The pictorial research of Giuditta Branconi deliberately presents itself as a challenge to solve an enigma—one that, rather than resolving itself once the key is found, instead unfolds and spirals outward into a multiplicity of possibilities, signs, and meanings. What is written in small letters across the large environmental work If you followed the breadcrumbs (you’d never get back here) encapsulates and concludes this trajectory, almost like a neural network of visual art.
What are the breadcrumbs Branconi offers us? In keeping with her characteristic visual language, they consist of a blend of symbols and forms, material elements and perceptual dimensions that challenge the very definition—and even the role—of the artwork.

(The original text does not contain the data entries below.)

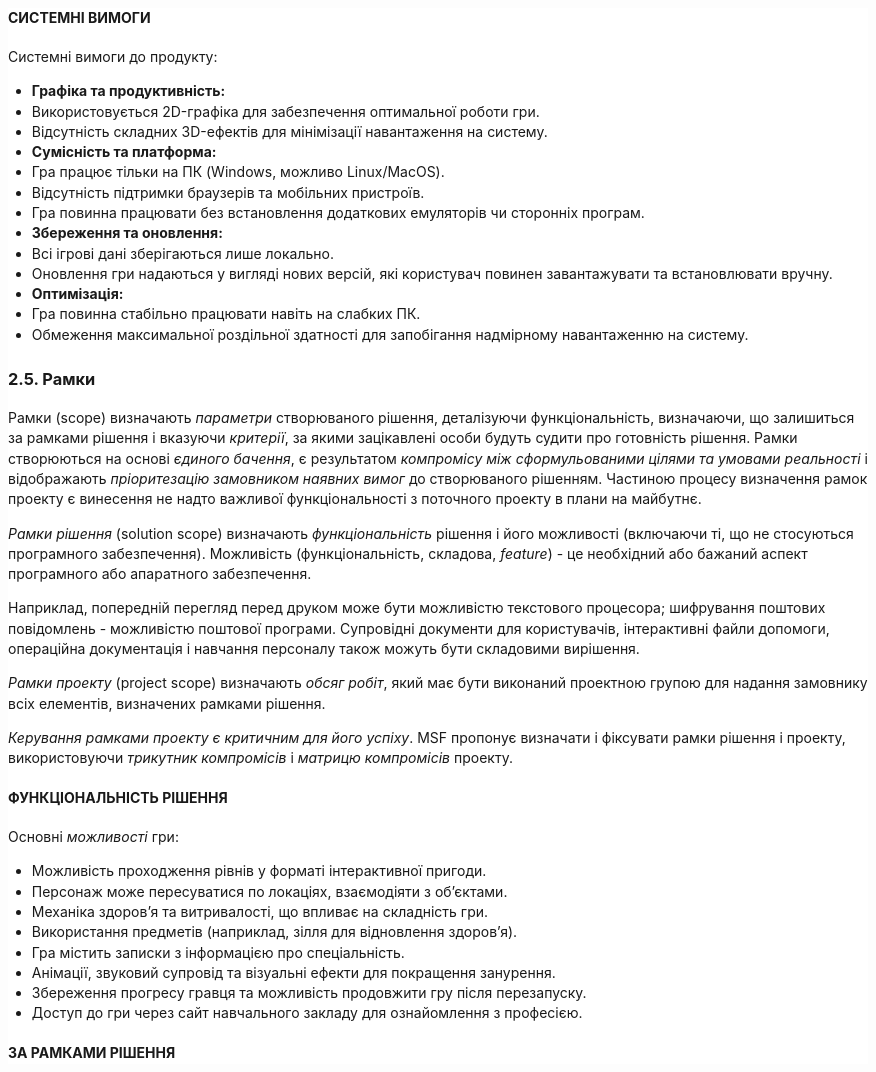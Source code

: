 #### СИСТЕМНІ ВИМОГИ

Системні вимоги до продукту:
- **Графіка та продуктивність:**
- Використовується 2D-графіка для забезпечення оптимальної роботи гри.
- Відсутність складних 3D-ефектів для мінімізації навантаження на систему.
- **Сумісність та платформа:**
- Гра працює тільки на ПК (Windows, можливо Linux/MacOS).
- Відсутність підтримки браузерів та мобільних пристроїв.
- Гра повинна працювати без встановлення додаткових емуляторів чи сторонніх програм.
- **Збереження та оновлення:**
- Всі ігрові дані зберігаються лише локально.
- Оновлення гри надаються у вигляді нових версій, які користувач повинен завантажувати та встановлювати вручну.
- **Оптимізація:**
- Гра повинна стабільно працювати навіть на слабких ПК.
- Обмеження максимальної роздільної здатності для запобігання надмірному навантаженню на систему.

### **2.5. Рамки**
Рамки (scope) визначають *параметри* створюваного рішення, деталізуючи функціональність, визначаючи, що залишиться за рамками рішення і вказуючи *критерії*, за якими зацікавлені особи будуть судити про готовність рішення. Рамки створюються на основі *єдиного бачення*, є результатом *компромісу між сформульованими цілями та умовами реальності* і відображають *пріоритезацію замовником наявних вимог* до створюваного рішенням. Частиною процесу визначення рамок проекту є винесення не надто важливої функціональності з поточного проекту в плани на майбутнє.

*Рамки рішення* (solution scope) визначають *функціональність* рішення і його можливості (включаючи ті, що не стосуються програмного забезпечення). Можливість (функціональність, складова, *feature*) - це необхідний або бажаний аспект програмного або апаратного забезпечення. 

Наприклад, попередній перегляд перед друком може бути можливістю текстового процесора; шифрування поштових повідомлень - можливістю поштової програми. Супровідні документи для користувачів, інтерактивні файли допомоги, операційна документація і навчання персоналу також можуть бути складовими вирішення.

*Рамки проекту* (project scope) визначають *обсяг робіт*, який має бути виконаний проектною групою для надання замовнику всіх елементів, визначених рамками рішення.

*Керування рамками проекту є критичним для його успіху*. MSF пропонує визначати і фіксувати рамки рішення і проекту, використовуючи *трикутник компромісів* і *матрицю компромісів* проекту.

#### ФУНКЦІОНАЛЬНІСТЬ РІШЕННЯ

Основні *можливості* гри:
- Можливість проходження  рівнів у форматі інтерактивної пригоди.
- Персонаж може пересуватися по локаціях, взаємодіяти з об’єктами.
- Механіка здоров’я та витривалості, що впливає на складність гри.
- Використання предметів (наприклад, зілля для відновлення здоров’я).
- Гра містить записки з інформацією про спеціальність.
- Анімації, звуковий супровід та візуальні ефекти для покращення занурення.
- Збереження прогресу гравця та можливість продовжити гру після перезапуску.
- Доступ до гри через сайт навчального закладу для ознайомлення з професією.

#### ЗА РАМКАМИ РІШЕННЯ
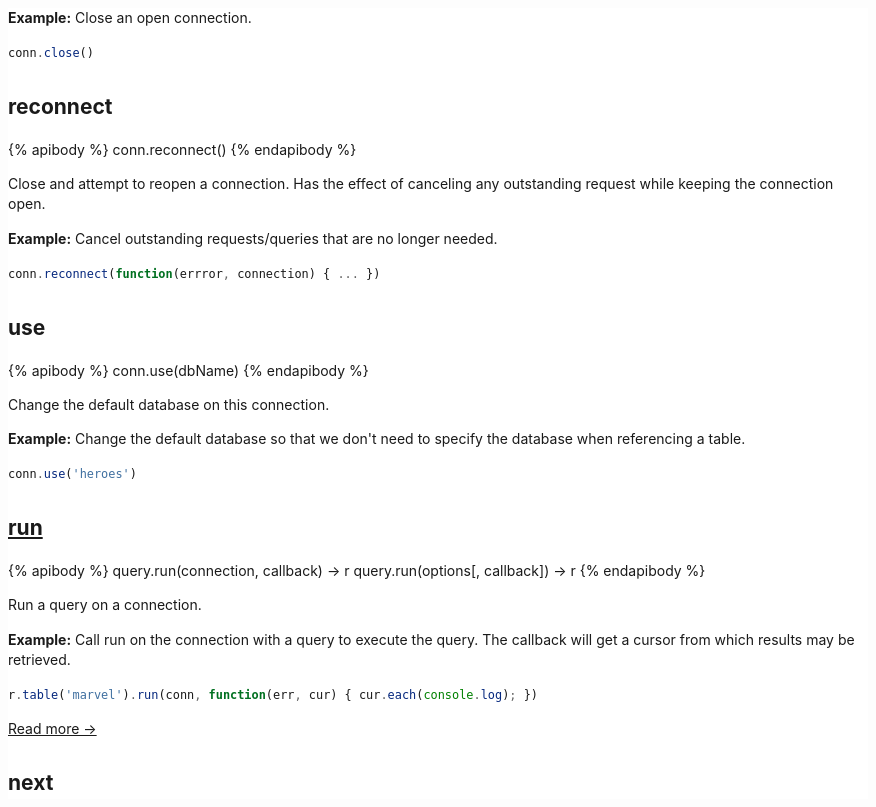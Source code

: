 __Example:__ Close an open connection.

```js
conn.close()
```


## reconnect ##

{% apibody %}
conn.reconnect()
{% endapibody %}

Close and attempt to reopen a connection. Has the effect of canceling any outstanding
request while keeping the connection open.

__Example:__ Cancel outstanding requests/queries that are no longer needed.

```js
conn.reconnect(function(errror, connection) { ... })
```


## use ##

{% apibody %}
conn.use(dbName)
{% endapibody %}

Change the default database on this connection.

__Example:__ Change the default database so that we don't need to specify the database
when referencing a table.

```js
conn.use('heroes')
```


## [run](run/) ##

{% apibody %}
query.run(connection, callback) → r
query.run(options[, callback]) → r
{% endapibody %}

Run a query on a connection.

__Example:__ Call run on the connection with a query to execute the query. The callback
will get a cursor from which results may be retrieved.

```js
r.table('marvel').run(conn, function(err, cur) { cur.each(console.log); })
```

[Read more &rarr;](run/)

## next ##
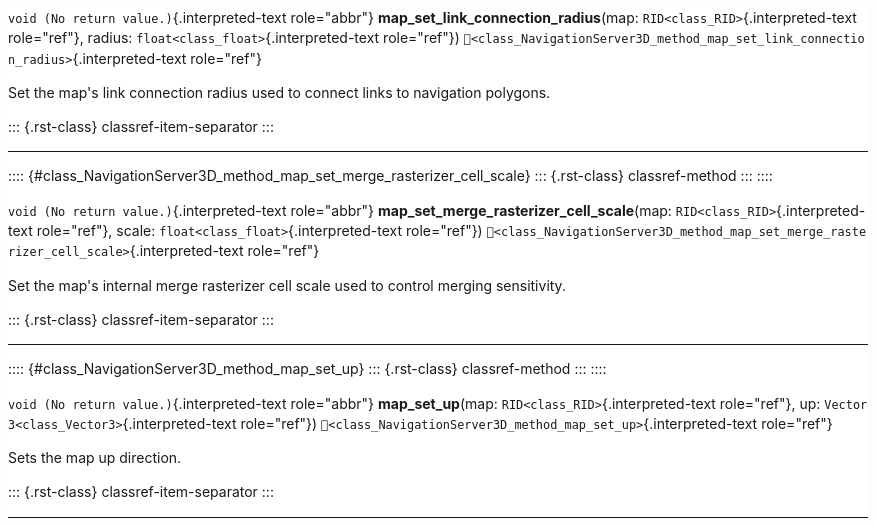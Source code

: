 `void (No return value.)`{.interpreted-text role="abbr"}
**map_set_link_connection_radius**(map:
`RID<class_RID>`{.interpreted-text role="ref"}, radius:
`float<class_float>`{.interpreted-text role="ref"})
`🔗<class_NavigationServer3D_method_map_set_link_connection_radius>`{.interpreted-text
role="ref"}

Set the map\'s link connection radius used to connect links to
navigation polygons.

::: {.rst-class}
classref-item-separator
:::

------------------------------------------------------------------------

:::: {#class_NavigationServer3D_method_map_set_merge_rasterizer_cell_scale}
::: {.rst-class}
classref-method
:::
::::

`void (No return value.)`{.interpreted-text role="abbr"}
**map_set_merge_rasterizer_cell_scale**(map:
`RID<class_RID>`{.interpreted-text role="ref"}, scale:
`float<class_float>`{.interpreted-text role="ref"})
`🔗<class_NavigationServer3D_method_map_set_merge_rasterizer_cell_scale>`{.interpreted-text
role="ref"}

Set the map\'s internal merge rasterizer cell scale used to control
merging sensitivity.

::: {.rst-class}
classref-item-separator
:::

------------------------------------------------------------------------

:::: {#class_NavigationServer3D_method_map_set_up}
::: {.rst-class}
classref-method
:::
::::

`void (No return value.)`{.interpreted-text role="abbr"}
**map_set_up**(map: `RID<class_RID>`{.interpreted-text role="ref"}, up:
`Vector3<class_Vector3>`{.interpreted-text role="ref"})
`🔗<class_NavigationServer3D_method_map_set_up>`{.interpreted-text
role="ref"}

Sets the map up direction.

::: {.rst-class}
classref-item-separator
:::

------------------------------------------------------------------------
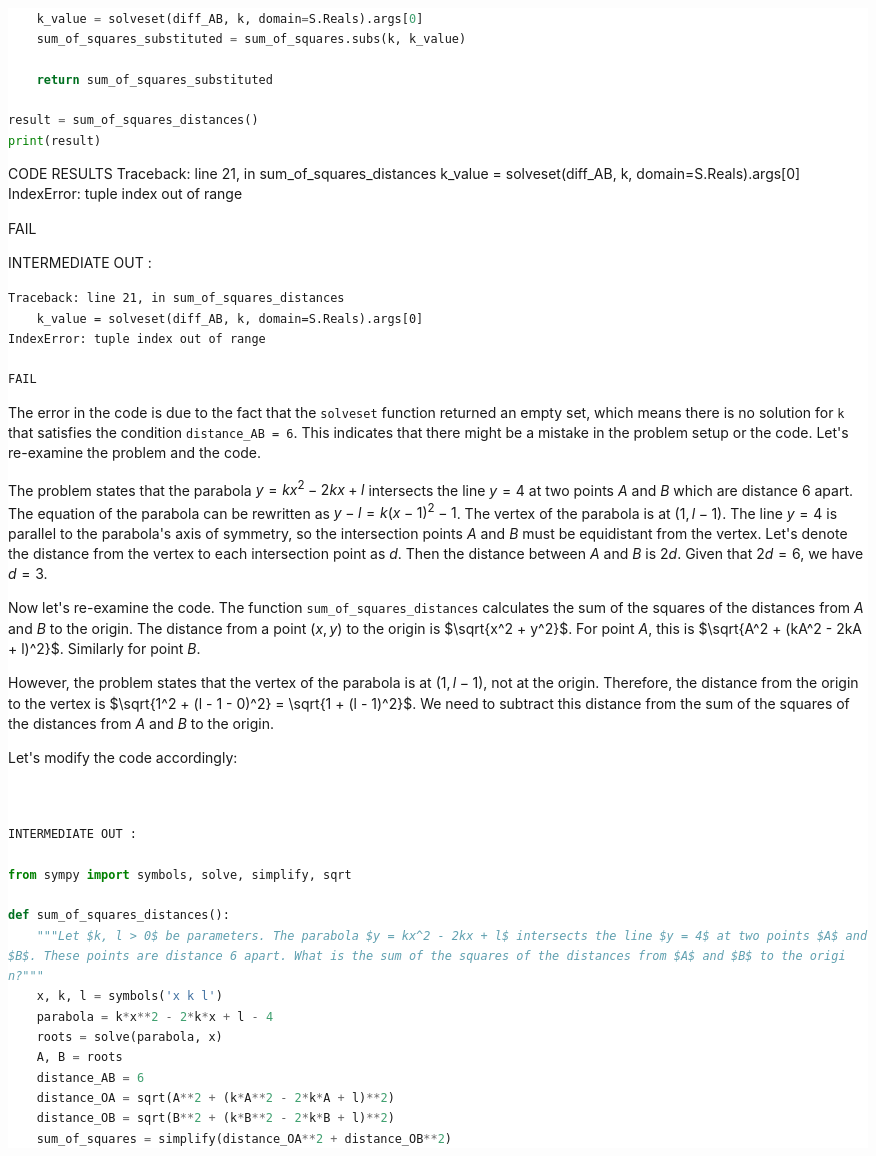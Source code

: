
 ```python
    k_value = solveset(diff_AB, k, domain=S.Reals).args[0]
    sum_of_squares_substituted = sum_of_squares.subs(k, k_value)
    
    return sum_of_squares_substituted

result = sum_of_squares_distances()
print(result)
```

CODE RESULTS Traceback: line 21, in sum_of_squares_distances
    k_value = solveset(diff_AB, k, domain=S.Reals).args[0]
IndexError: tuple index out of range

FAIL


INTERMEDIATE OUT :
```output
Traceback: line 21, in sum_of_squares_distances
    k_value = solveset(diff_AB, k, domain=S.Reals).args[0]
IndexError: tuple index out of range

FAIL

```
The error in the code is due to the fact that the `solveset` function returned an empty set, which means there is no solution for `k` that satisfies the condition `distance_AB = 6`. This indicates that there might be a mistake in the problem setup or the code. Let's re-examine the problem and the code.

The problem states that the parabola $y = kx^2 - 2kx + l$ intersects the line $y = 4$ at two points $A$ and $B$ which are distance 6 apart. The equation of the parabola can be rewritten as $y - l = k(x - 1)^2 - 1$. The vertex of the parabola is at $(1, l - 1)$. The line $y = 4$ is parallel to the parabola's axis of symmetry, so the intersection points $A$ and $B$ must be equidistant from the vertex. Let's denote the distance from the vertex to each intersection point as $d$. Then the distance between $A$ and $B$ is $2d$. Given that $2d = 6$, we have $d = 3$.

Now let's re-examine the code. The function `sum_of_squares_distances` calculates the sum of the squares of the distances from $A$ and $B$ to the origin. The distance from a point $(x, y)$ to the origin is $\sqrt{x^2 + y^2}$. For point $A$, this is $\sqrt{A^2 + (kA^2 - 2kA + l)^2}$. Similarly for point $B$.

However, the problem states that the vertex of the parabola is at $(1, l - 1)$, not at the origin. Therefore, the distance from the origin to the vertex is $\sqrt{1^2 + (l - 1 - 0)^2} = \sqrt{1 + (l - 1)^2}$. We need to subtract this distance from the sum of the squares of the distances from $A$ and $B$ to the origin.

Let's modify the code accordingly:

```python


INTERMEDIATE OUT :

from sympy import symbols, solve, simplify, sqrt

def sum_of_squares_distances():
    """Let $k, l > 0$ be parameters. The parabola $y = kx^2 - 2kx + l$ intersects the line $y = 4$ at two points $A$ and $B$. These points are distance 6 apart. What is the sum of the squares of the distances from $A$ and $B$ to the origin?"""
    x, k, l = symbols('x k l')
    parabola = k*x**2 - 2*k*x + l - 4
    roots = solve(parabola, x)
    A, B = roots
    distance_AB = 6
    distance_OA = sqrt(A**2 + (k*A**2 - 2*k*A + l)**2)
    distance_OB = sqrt(B**2 + (k*B**2 - 2*k*B + l)**2)
    sum_of_squares = simplify(distance_OA**2 + distance_OB**2)
```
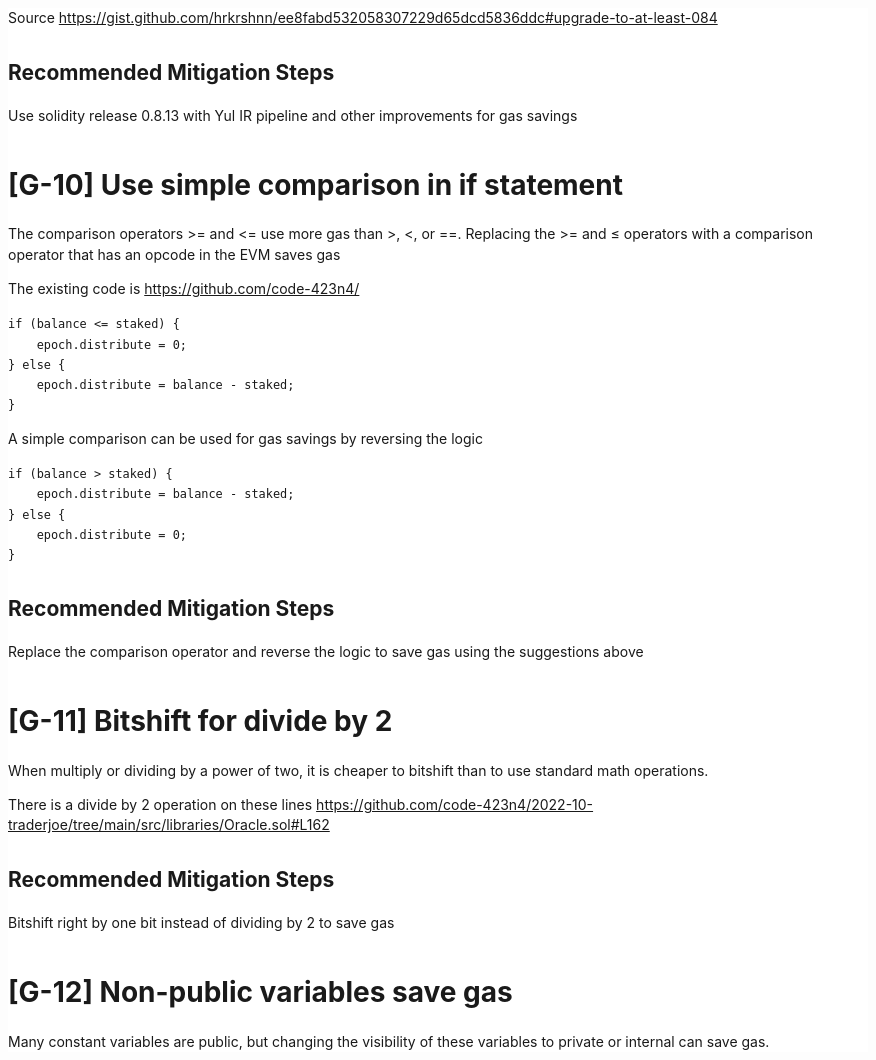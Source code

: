 Source https://gist.github.com/hrkrshnn/ee8fabd532058307229d65dcd5836ddc#upgrade-to-at-least-084

## Recommended Mitigation Steps

Use solidity release 0.8.13 with Yul IR pipeline and other improvements for gas savings

# [G-10] Use simple comparison in if statement

The comparison operators >= and <= use more gas than >, <, or ==. Replacing the  >= and ≤ operators with a comparison operator that has an opcode in the EVM saves gas

The existing code is 
https://github.com/code-423n4/ 
```
if (balance <= staked) {
    epoch.distribute = 0;
} else {
    epoch.distribute = balance - staked;
}
```

A simple comparison can be used for gas savings by reversing the logic
```
if (balance > staked) {
    epoch.distribute = balance - staked;
} else {
    epoch.distribute = 0;
}
```

## Recommended Mitigation Steps

Replace the comparison operator and reverse the logic to save gas using the suggestions above

# [G-11] Bitshift for divide by 2

When multiply or dividing by a power of two, it is cheaper to bitshift than to use standard math operations.

There is a divide by 2 operation on these lines
https://github.com/code-423n4/2022-10-traderjoe/tree/main/src/libraries/Oracle.sol#L162

## Recommended Mitigation Steps

Bitshift right by one bit instead of dividing by 2 to save gas

# [G-12] Non-public variables save gas

Many constant variables are public, but changing the visibility of these variables to private or internal can save gas.
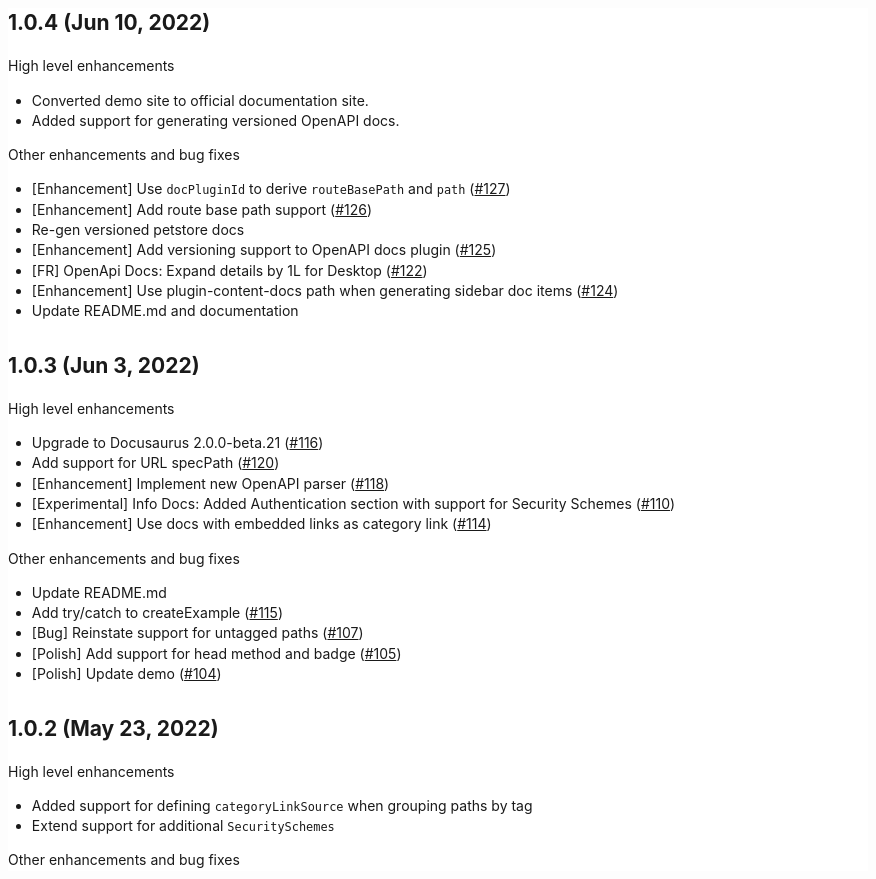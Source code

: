 ## 1.0.4 (Jun 10, 2022)

High level enhancements

- Converted demo site to official documentation site.
- Added support for generating versioned OpenAPI docs.

Other enhancements and bug fixes

- [Enhancement] Use `docPluginId` to derive `routeBasePath` and `path` ([#127](https://github.com/khulnasoft/openref/pull/127))
- [Enhancement] Add route base path support ([#126](https://github.com/khulnasoft/openref/pull/126))
- Re-gen versioned petstore docs
- [Enhancement] Add versioning support to OpenAPI docs plugin ([#125](https://github.com/khulnasoft/openref/pull/125))
- [FR] OpenApi Docs: Expand details by 1L for Desktop ([#122](https://github.com/khulnasoft/openref/pull/122))
- [Enhancement] Use plugin-content-docs path when generating sidebar doc items ([#124](https://github.com/khulnasoft/openref/pull/124))
- Update README.md and documentation

## 1.0.3 (Jun 3, 2022)

High level enhancements

- Upgrade to Docusaurus 2.0.0-beta.21 ([#116](https://github.com/khulnasoft/openref/pull/116))
- Add support for URL specPath ([#120](https://github.com/khulnasoft/openref/pull/120))
- [Enhancement] Implement new OpenAPI parser ([#118](https://github.com/khulnasoft/openref/pull/118))
- [Experimental] Info Docs: Added Authentication section with support for Security Schemes ([#110](https://github.com/khulnasoft/openref/pull/110))
- [Enhancement] Use docs with embedded links as category link ([#114](https://github.com/khulnasoft/openref/pull/114))

Other enhancements and bug fixes

- Update README.md
- Add try/catch to createExample ([#115](https://github.com/khulnasoft/openref/pull/115))
- [Bug] Reinstate support for untagged paths ([#107](https://github.com/khulnasoft/openref/pull/107))
- [Polish] Add support for head method and badge ([#105](https://github.com/khulnasoft/openref/pull/105))
- [Polish] Update demo ([#104](https://github.com/khulnasoft/openref/pull/104))

## 1.0.2 (May 23, 2022)

High level enhancements

- Added support for defining `categoryLinkSource` when grouping paths by tag
- Extend support for additional `SecuritySchemes`

Other enhancements and bug fixes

Branconi is no stranger to an excess of virtuosity, a tool as versatile as it is sharp in her struggle—indeed, her battle—against conventions. The breadcrumbs, an element both ordinary and deeply symbolic, function simultaneously as clues and representations.
Like a magic lantern or a play of shadow puppets, fairy-tale animals emerge from words or graphemes in a mixture of languages and scripts. One may inhabit things physically—those of life, personal history, or collective memory—or observe them from the outside, as spectators who are no less involved.
The work was created within the cycle of works that make up the exhibition Cannon Fodder, a title that raises a fundamental question: are we, the viewers, the “expendable bodies”? Or are the symbolic elements—constructed and handed down over time, yet now seemingly slipping out of control—being used, or rather exploited, to confine us to a secondary role within history and culture? Two sides of the same question, or rather, of the same canvas.
Rabbits (from Alice), robins (echoing a Disney-like dream), bows, flower petals… these are only some of the elements that, rather than fully emerging or breaking free from the many layers of paint, appear instead rarefied, almost merely sketched. Amid fragments of comics or song lyrics, the human figure—seen from behind or in profile—remains motionless, if not pressed down to the ground.
Oil painting on linen, together with the reassuring palette of yellow, orange, pink, and light blue in varying intensities, invites us into a landscape that intrigues us with its fairy-tale tones—yet, as in the best fairy tales, soon reveals its darker side.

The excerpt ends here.